(Dataset entries)
= = = = = = =

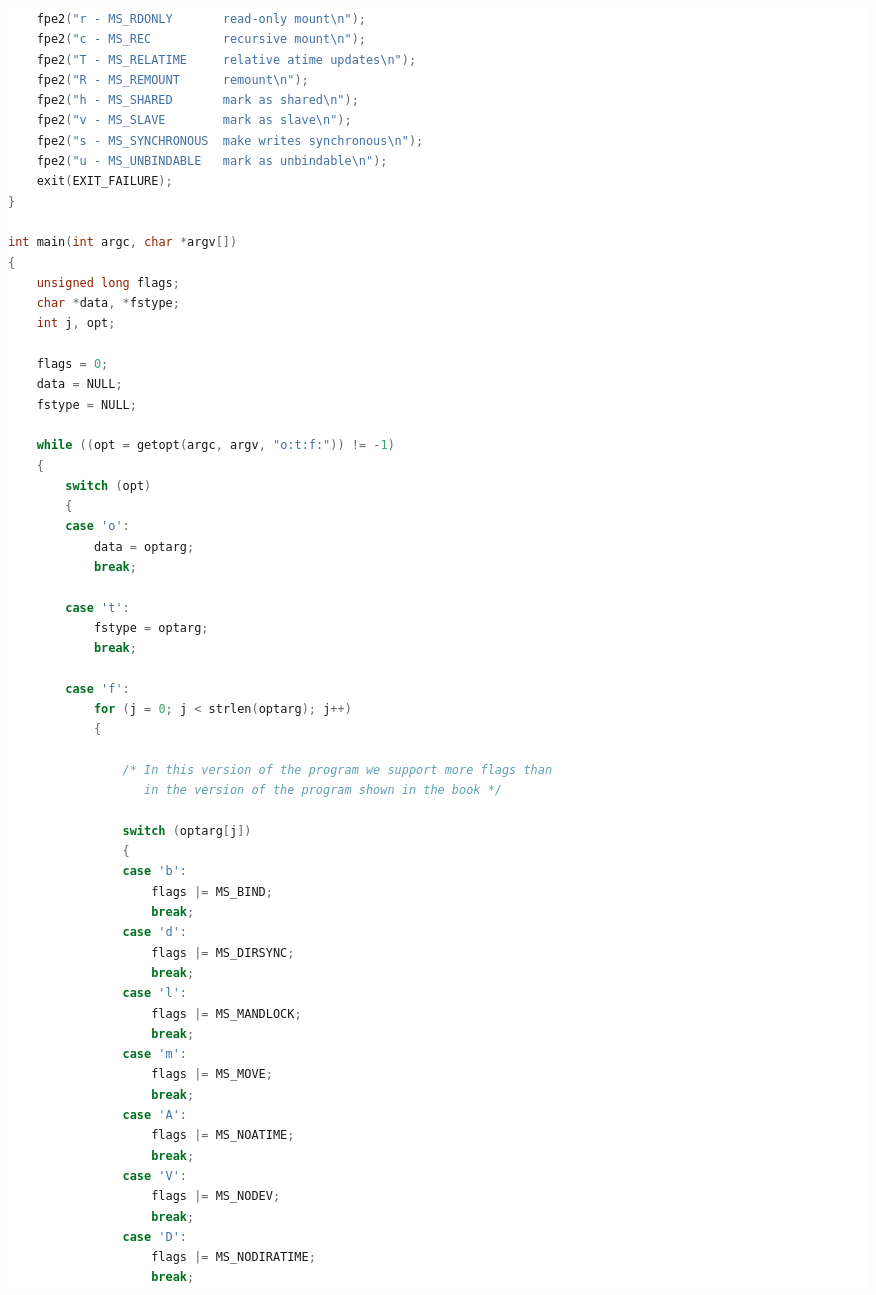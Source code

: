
 ```c
    fpe2("r - MS_RDONLY       read-only mount\n");
    fpe2("c - MS_REC          recursive mount\n");
    fpe2("T - MS_RELATIME     relative atime updates\n");
    fpe2("R - MS_REMOUNT      remount\n");
    fpe2("h - MS_SHARED       mark as shared\n");
    fpe2("v - MS_SLAVE        mark as slave\n");
    fpe2("s - MS_SYNCHRONOUS  make writes synchronous\n");
    fpe2("u - MS_UNBINDABLE   mark as unbindable\n");
    exit(EXIT_FAILURE);
}

int main(int argc, char *argv[])
{
    unsigned long flags;
    char *data, *fstype;
    int j, opt;

    flags = 0;
    data = NULL;
    fstype = NULL;

    while ((opt = getopt(argc, argv, "o:t:f:")) != -1)
    {
        switch (opt)
        {
        case 'o':
            data = optarg;
            break;

        case 't':
            fstype = optarg;
            break;

        case 'f':
            for (j = 0; j < strlen(optarg); j++)
            {

                /* In this version of the program we support more flags than
                   in the version of the program shown in the book */

                switch (optarg[j])
                {
                case 'b':
                    flags |= MS_BIND;
                    break;
                case 'd':
                    flags |= MS_DIRSYNC;
                    break;
                case 'l':
                    flags |= MS_MANDLOCK;
                    break;
                case 'm':
                    flags |= MS_MOVE;
                    break;
                case 'A':
                    flags |= MS_NOATIME;
                    break;
                case 'V':
                    flags |= MS_NODEV;
                    break;
                case 'D':
                    flags |= MS_NODIRATIME;
                    break;
```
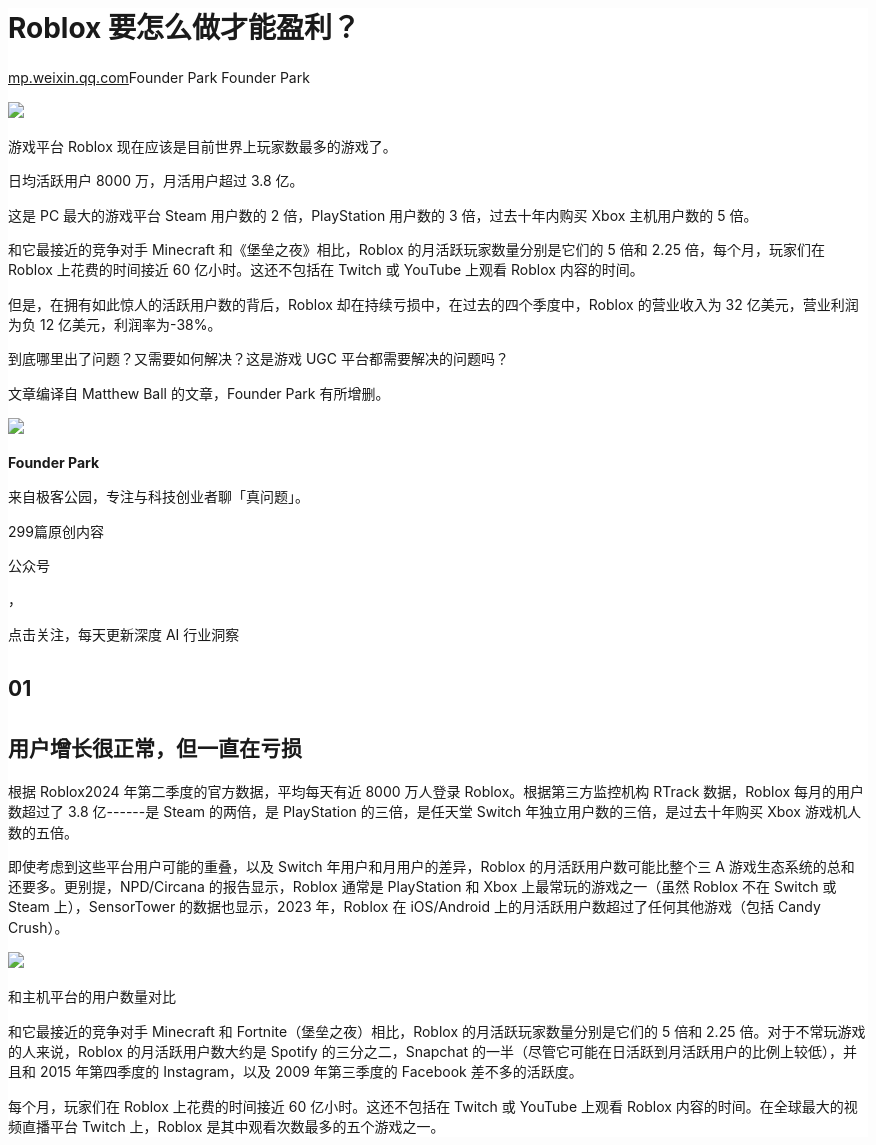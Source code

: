 Roblox 要怎么做才能盈利？
================

[mp.weixin.qq.com](https://mp.weixin.qq.com/s/5qdxKBd1QPFMjjzpmMoYTg)Founder Park Founder Park

![](https://cubox.pro/c/filters:no_upscale()?imageUrl=https%3A%2F%2Fmmbiz.qpic.cn%2Fsz_mmbiz_gif%2FqpAK9iaV2O3sAVsSPfCN9UX44XiaoicbUJI6gOMAYyYuDxZ51FI70rCqWW323AoYLHYbdunn8eSQJYsh53EKoUssg%2F640%3Fwx_fmt%3Dgif%26from%3Dappmsg)


游戏平台 Roblox 现在应该是目前世界上玩家数最多的游戏了。   


日均活跃用户 8000 万，月活用户超过 3.8 亿。

这是 PC 最大的游戏平台 Steam 用户数的 2 倍，PlayStation 用户数的 3 倍，过去十年内购买 Xbox 主机用户数的 5 倍。

和它最接近的竞争对手 Minecraft 和《堡垒之夜》相比，Roblox 的月活跃玩家数量分别是它们的 5 倍和 2.25 倍，每个月，玩家们在 Roblox 上花费的时间接近 60 亿小时。这还不包括在 Twitch 或 YouTube 上观看 Roblox 内容的时间。

但是，在拥有如此惊人的活跃用户数的背后，Roblox 却在持续亏损中，在过去的四个季度中，Roblox 的营业收入为 32 亿美元，营业利润为负 12 亿美元，利润率为-38%。

到底哪里出了问题？又需要如何解决？这是游戏 UGC 平台都需要解决的问题吗？

文章编译自 Matthew Ball 的文章，Founder Park 有所增删。

![](https://image.cubox.pro/cardImg/49ptyqcouzc9s3xbvbkji7igwiujtno1uzwe4pm8wftkt6j5kq?imageMogr2/quality/90/ignore-error/1)

**Founder Park**

来自极客公园，专注与科技创业者聊「真问题」。

299篇原创内容

公众号

，

点击关注，每天更新深度 AI 行业洞察

**01**
------

**用户增长很正常，但一直在亏损**
------------------


根据 Roblox2024 年第二季度的官方数据，平均每天有近 8000 万人登录 Roblox。根据第三方监控机构 RTrack 数据，Roblox 每月的用户数超过了 3.8 亿------是 Steam 的两倍，是 PlayStation 的三倍，是任天堂 Switch 年独立用户数的三倍，是过去十年购买 Xbox 游戏机人数的五倍。

即使考虑到这些平台用户可能的重叠，以及 Switch 年用户和月用户的差异，Roblox 的月活跃用户数可能比整个三 A 游戏生态系统的总和还要多。更别提，NPD/Circana 的报告显示，Roblox 通常是 PlayStation 和 Xbox 上最常玩的游戏之一（虽然 Roblox 不在 Switch 或 Steam 上），SensorTower 的数据也显示，2023 年，Roblox 在 iOS/Android 上的月活跃用户数超过了任何其他游戏（包括 Candy Crush）。

![](https://cubox.pro/c/filters:no_upscale()?imageUrl=https%3A%2F%2Fmmbiz.qpic.cn%2Fsz_mmbiz_png%2FqpAK9iaV2O3v51RZ6l31CGnDKzmX92D9WvU4u5iaIGO5hh0ZgWd0Rd5wwmUVhlOOiaSfiaIZUzkNpGw32bNRYCtJCg%2F640%3Fwx_fmt%3Dpng%26from%3Dappmsg)

和主机平台的用户数量对比

和它最接近的竞争对手 Minecraft 和 Fortnite（堡垒之夜）相比，Roblox 的月活跃玩家数量分别是它们的 5 倍和 2.25 倍。对于不常玩游戏的人来说，Roblox 的月活跃用户数大约是 Spotify 的三分之二，Snapchat 的一半（尽管它可能在日活跃到月活跃用户的比例上较低），并且和 2015 年第四季度的 Instagram，以及 2009 年第三季度的 Facebook 差不多的活跃度。

每个月，玩家们在 Roblox 上花费的时间接近 60 亿小时。这还不包括在 Twitch 或 YouTube 上观看 Roblox 内容的时间。在全球最大的视频直播平台 Twitch 上，Roblox 是其中观看次数最多的五个游戏之一。

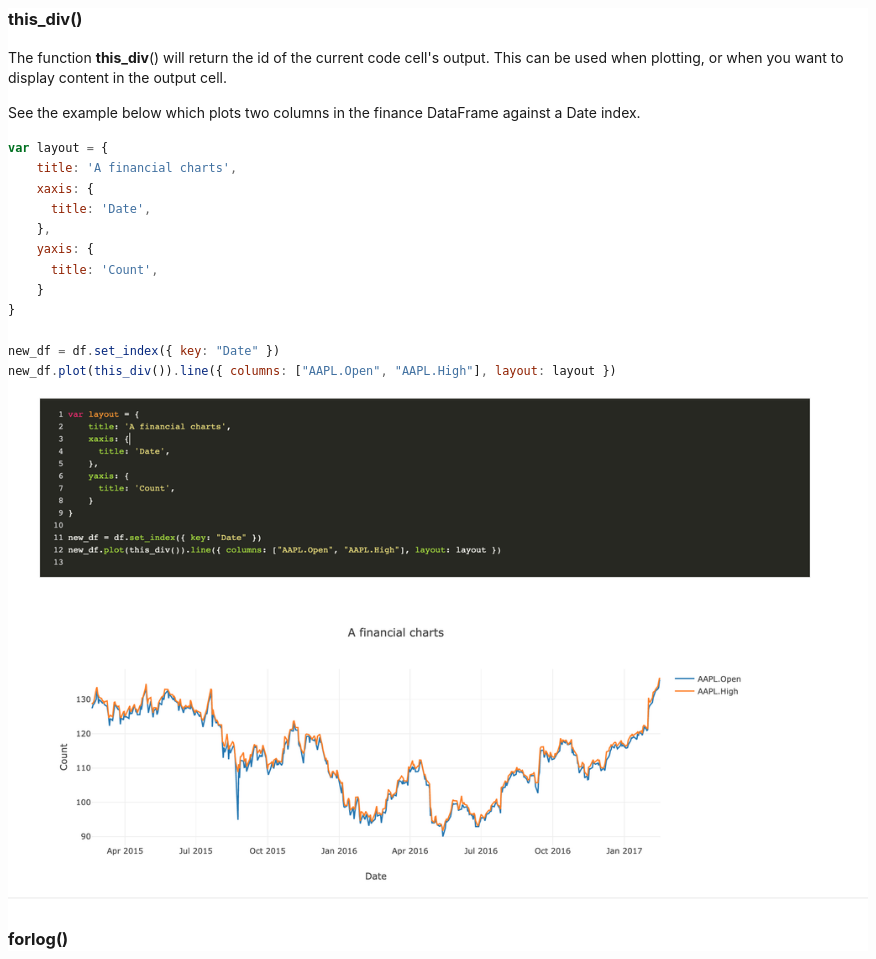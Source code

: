 ### this\_div\(\)

The function **this\_div**\(\) will return the id of the current code cell's output. This can be used when plotting, or when you want to display content in the output cell. 

See the example below which plots two columns in the finance DataFrame against a Date index.

```javascript
var layout = {
    title: 'A financial charts',
    xaxis: {
      title: 'Date',
    },
    yaxis: {
      title: 'Count',
    }
}

new_df = df.set_index({ key: "Date" })
new_df.plot(this_div()).line({ columns: ["AAPL.Open", "AAPL.High"], layout: layout })

```

![](.gitbook/assets/screen-shot-2020-08-24-at-10.04.50-am.png)

### forlog\(\)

= = = = = = =

(Exercise brief) The records above, copied word for word without the pictures, are what should be output.

(Task response)
Source code

:
 ```c
    fpe2("r - MS_RDONLY       read-only mount\n");
    fpe2("c - MS_REC          recursive mount\n");
    fpe2("T - MS_RELATIME     relative atime updates\n");
    fpe2("R - MS_REMOUNT      remount\n");
    fpe2("h - MS_SHARED       mark as shared\n");
    fpe2("v - MS_SLAVE        mark as slave\n");
    fpe2("s - MS_SYNCHRONOUS  make writes synchronous\n");
    fpe2("u - MS_UNBINDABLE   mark as unbindable\n");
    exit(EXIT_FAILURE);
}

int main(int argc, char *argv[])
{
    unsigned long flags;
    char *data, *fstype;
    int j, opt;

    flags = 0;
    data = NULL;
    fstype = NULL;

    while ((opt = getopt(argc, argv, "o:t:f:")) != -1)
    {
        switch (opt)
        {
        case 'o':
            data = optarg;
            break;

        case 't':
            fstype = optarg;
            break;

        case 'f':
            for (j = 0; j < strlen(optarg); j++)
            {

                /* In this version of the program we support more flags than
                   in the version of the program shown in the book */

                switch (optarg[j])
                {
                case 'b':
                    flags |= MS_BIND;
                    break;
                case 'd':
                    flags |= MS_DIRSYNC;
                    break;
                case 'l':
                    flags |= MS_MANDLOCK;
                    break;
                case 'm':
                    flags |= MS_MOVE;
                    break;
                case 'A':
                    flags |= MS_NOATIME;
                    break;
                case 'V':
                    flags |= MS_NODEV;
                    break;
                case 'D':
                    flags |= MS_NODIRATIME;
                    break;
```
Source code

: Roblox 要怎么做才能盈利？
================

[mp.weixin.qq.com](https://mp.weixin.qq.com/s/5qdxKBd1QPFMjjzpmMoYTg)Founder Park Founder Park

![](https://cubox.pro/c/filters:no_upscale()?imageUrl=https%3A%2F%2Fmmbiz.qpic.cn%2Fsz_mmbiz_gif%2FqpAK9iaV2O3sAVsSPfCN9UX44XiaoicbUJI6gOMAYyYuDxZ51FI70rCqWW323AoYLHYbdunn8eSQJYsh53EKoUssg%2F640%3Fwx_fmt%3Dgif%26from%3Dappmsg)


游戏平台 Roblox 现在应该是目前世界上玩家数最多的游戏了。   


日均活跃用户 8000 万，月活用户超过 3.8 亿。

这是 PC 最大的游戏平台 Steam 用户数的 2 倍，PlayStation 用户数的 3 倍，过去十年内购买 Xbox 主机用户数的 5 倍。

和它最接近的竞争对手 Minecraft 和《堡垒之夜》相比，Roblox 的月活跃玩家数量分别是它们的 5 倍和 2.25 倍，每个月，玩家们在 Roblox 上花费的时间接近 60 亿小时。这还不包括在 Twitch 或 YouTube 上观看 Roblox 内容的时间。

但是，在拥有如此惊人的活跃用户数的背后，Roblox 却在持续亏损中，在过去的四个季度中，Roblox 的营业收入为 32 亿美元，营业利润为负 12 亿美元，利润率为-38%。

到底哪里出了问题？又需要如何解决？这是游戏 UGC 平台都需要解决的问题吗？

文章编译自 Matthew Ball 的文章，Founder Park 有所增删。

![](https://image.cubox.pro/cardImg/49ptyqcouzc9s3xbvbkji7igwiujtno1uzwe4pm8wftkt6j5kq?imageMogr2/quality/90/ignore-error/1)

**Founder Park**

来自极客公园，专注与科技创业者聊「真问题」。

299篇原创内容

公众号

，

点击关注，每天更新深度 AI 行业洞察

**01**
------

**用户增长很正常，但一直在亏损**
------------------


根据 Roblox2024 年第二季度的官方数据，平均每天有近 8000 万人登录 Roblox。根据第三方监控机构 RTrack 数据，Roblox 每月的用户数超过了 3.8 亿------是 Steam 的两倍，是 PlayStation 的三倍，是任天堂 Switch 年独立用户数的三倍，是过去十年购买 Xbox 游戏机人数的五倍。

即使考虑到这些平台用户可能的重叠，以及 Switch 年用户和月用户的差异，Roblox 的月活跃用户数可能比整个三 A 游戏生态系统的总和还要多。更别提，NPD/Circana 的报告显示，Roblox 通常是 PlayStation 和 Xbox 上最常玩的游戏之一（虽然 Roblox 不在 Switch 或 Steam 上），SensorTower 的数据也显示，2023 年，Roblox 在 iOS/Android 上的月活跃用户数超过了任何其他游戏（包括 Candy Crush）。

![](https://cubox.pro/c/filters:no_upscale()?imageUrl=https%3A%2F%2Fmmbiz.qpic.cn%2Fsz_mmbiz_png%2FqpAK9iaV2O3v51RZ6l31CGnDKzmX92D9WvU4u5iaIGO5hh0ZgWd0Rd5wwmUVhlOOiaSfiaIZUzkNpGw32bNRYCtJCg%2F640%3Fwx_fmt%3Dpng%26from%3Dappmsg)

和主机平台的用户数量对比

和它最接近的竞争对手 Minecraft 和 Fortnite（堡垒之夜）相比，Roblox 的月活跃玩家数量分别是它们的 5 倍和 2.25 倍。对于不常玩游戏的人来说，Roblox 的月活跃用户数大约是 Spotify 的三分之二，Snapchat 的一半（尽管它可能在日活跃到月活跃用户的比例上较低），并且和 2015 年第四季度的 Instagram，以及 2009 年第三季度的 Facebook 差不多的活跃度。

每个月，玩家们在 Roblox 上花费的时间接近 60 亿小时。这还不包括在 Twitch 或 YouTube 上观看 Roblox 内容的时间。在全球最大的视频直播平台 Twitch 上，Roblox 是其中观看次数最多的五个游戏之一。

Source code

: ### this\_div\(\)

The function **this\_div**\(\) will return the id of the current code cell's output. This can be used when plotting, or when you want to display content in the output cell. 

See the example below which plots two columns in the finance DataFrame against a Date index.

```javascript
var layout = {
    title: 'A financial charts',
    xaxis: {
      title: 'Date',
    },
    yaxis: {
      title: 'Count',
    }
}

new_df = df.set_index({ key: "Date" })
new_df.plot(this_div()).line({ columns: ["AAPL.Open", "AAPL.High"], layout: layout })

```

![](.gitbook/assets/screen-shot-2020-08-24-at-10.04.50-am.png)

### forlog\(\)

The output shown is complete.